Zama suits up with her burqa on the walk home from the club. The Developer is introduced via a slow-zoom investor pitch, the frame humming with the red of devils and their pacts, a careful performance that hides over-leveraged financial realities. Saul’s mask is the most literal, the grinning, vaguely harlequin face from the film’s poster; one that lets him talk freely to Zama, in halting hanging-out conversations. The slow-burn of their growing intimacy is endearing, and rooted in a stylishly realistic sense of place. They grab slices and try on kicks in the storefronts, cafes and corner shops not yet scorched clean by gentrification. In the background, the whirring loops of a Coney Island dipper.

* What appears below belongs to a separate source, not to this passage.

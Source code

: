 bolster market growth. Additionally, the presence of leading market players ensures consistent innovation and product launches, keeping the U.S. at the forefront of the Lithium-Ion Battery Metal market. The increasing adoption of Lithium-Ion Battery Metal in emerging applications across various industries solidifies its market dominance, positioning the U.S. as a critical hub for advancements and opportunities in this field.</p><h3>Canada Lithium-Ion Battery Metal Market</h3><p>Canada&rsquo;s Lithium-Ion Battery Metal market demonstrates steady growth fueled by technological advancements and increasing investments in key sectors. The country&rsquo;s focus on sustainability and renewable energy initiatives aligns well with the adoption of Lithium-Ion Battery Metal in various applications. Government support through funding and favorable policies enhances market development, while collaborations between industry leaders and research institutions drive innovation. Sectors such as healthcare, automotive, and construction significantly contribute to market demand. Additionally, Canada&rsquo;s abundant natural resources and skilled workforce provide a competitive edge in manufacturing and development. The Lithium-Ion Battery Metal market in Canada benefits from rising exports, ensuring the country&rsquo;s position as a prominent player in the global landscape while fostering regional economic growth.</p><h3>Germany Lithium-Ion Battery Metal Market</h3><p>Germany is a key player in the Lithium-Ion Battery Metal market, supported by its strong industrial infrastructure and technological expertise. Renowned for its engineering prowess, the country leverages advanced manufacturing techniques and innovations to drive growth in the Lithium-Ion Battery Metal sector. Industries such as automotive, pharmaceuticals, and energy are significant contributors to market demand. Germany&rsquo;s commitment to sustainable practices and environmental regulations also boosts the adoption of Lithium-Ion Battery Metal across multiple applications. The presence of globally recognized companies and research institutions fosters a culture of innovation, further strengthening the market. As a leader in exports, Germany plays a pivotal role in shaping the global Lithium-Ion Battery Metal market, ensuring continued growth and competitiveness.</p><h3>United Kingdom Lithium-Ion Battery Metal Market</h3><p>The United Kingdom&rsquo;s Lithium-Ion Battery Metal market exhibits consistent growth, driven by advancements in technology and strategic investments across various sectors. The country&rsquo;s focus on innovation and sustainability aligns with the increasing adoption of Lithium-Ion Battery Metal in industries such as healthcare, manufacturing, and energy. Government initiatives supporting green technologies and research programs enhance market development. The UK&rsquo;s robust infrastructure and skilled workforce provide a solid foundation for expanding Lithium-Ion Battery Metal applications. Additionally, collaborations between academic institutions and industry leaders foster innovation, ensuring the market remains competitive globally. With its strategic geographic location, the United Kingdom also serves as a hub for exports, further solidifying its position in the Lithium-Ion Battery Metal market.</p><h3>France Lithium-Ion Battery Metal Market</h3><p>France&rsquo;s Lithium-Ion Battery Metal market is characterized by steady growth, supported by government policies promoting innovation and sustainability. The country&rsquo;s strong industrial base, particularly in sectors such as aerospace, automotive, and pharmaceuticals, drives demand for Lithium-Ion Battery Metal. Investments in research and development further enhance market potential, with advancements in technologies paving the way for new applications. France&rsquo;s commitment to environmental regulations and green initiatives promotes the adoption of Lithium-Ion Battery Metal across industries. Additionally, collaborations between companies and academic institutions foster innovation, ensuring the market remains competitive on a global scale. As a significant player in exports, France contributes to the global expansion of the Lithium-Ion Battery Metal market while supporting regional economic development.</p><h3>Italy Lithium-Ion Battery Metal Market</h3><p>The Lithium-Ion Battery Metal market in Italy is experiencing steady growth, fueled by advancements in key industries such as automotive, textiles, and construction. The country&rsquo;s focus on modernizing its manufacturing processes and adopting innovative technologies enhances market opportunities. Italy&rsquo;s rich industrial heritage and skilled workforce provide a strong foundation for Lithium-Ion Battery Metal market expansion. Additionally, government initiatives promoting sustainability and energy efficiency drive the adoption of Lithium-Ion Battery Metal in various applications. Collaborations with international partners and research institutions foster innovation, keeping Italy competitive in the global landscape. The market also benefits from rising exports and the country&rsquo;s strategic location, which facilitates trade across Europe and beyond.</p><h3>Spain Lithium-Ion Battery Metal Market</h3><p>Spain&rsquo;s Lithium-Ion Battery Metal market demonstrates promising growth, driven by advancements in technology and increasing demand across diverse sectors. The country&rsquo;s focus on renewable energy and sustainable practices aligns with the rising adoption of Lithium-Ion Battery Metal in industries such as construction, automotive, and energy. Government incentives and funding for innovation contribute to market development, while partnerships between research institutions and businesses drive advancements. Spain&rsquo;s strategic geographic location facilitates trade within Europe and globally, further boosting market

Phil Mossman’s score churns with unresolved thriller anxiety, and helps establish tonal distinction with Phillips’ film. While Joker offered a power fantasy of the unloved getting their own back at the elite, Funny Face has none of that triumph. How can you win when the enemy is capital itself?
The mask permits Saul some small class violence, but even he seems embarrassed by the petty, if righteous, rage. Jacobin hysterics can’t solve the central malaise. The two men aren’t conjoined like heroes and arch-villains, but they have a common victimhood nonetheless. Both feel powerless against abstract spreadsheet directives, and both lose it in the privacy of their cars, Miller screaming ‘MONNNEEEY’ providing an outburst of terrific, memeable absurdity. Saul batters his dashboard because he loves the losers at the New York Knicks like he does. But there’s no catharsis, only, maybe, the temporary relief of discovering a fellow outsider. In late capitalism, the joke’s on us.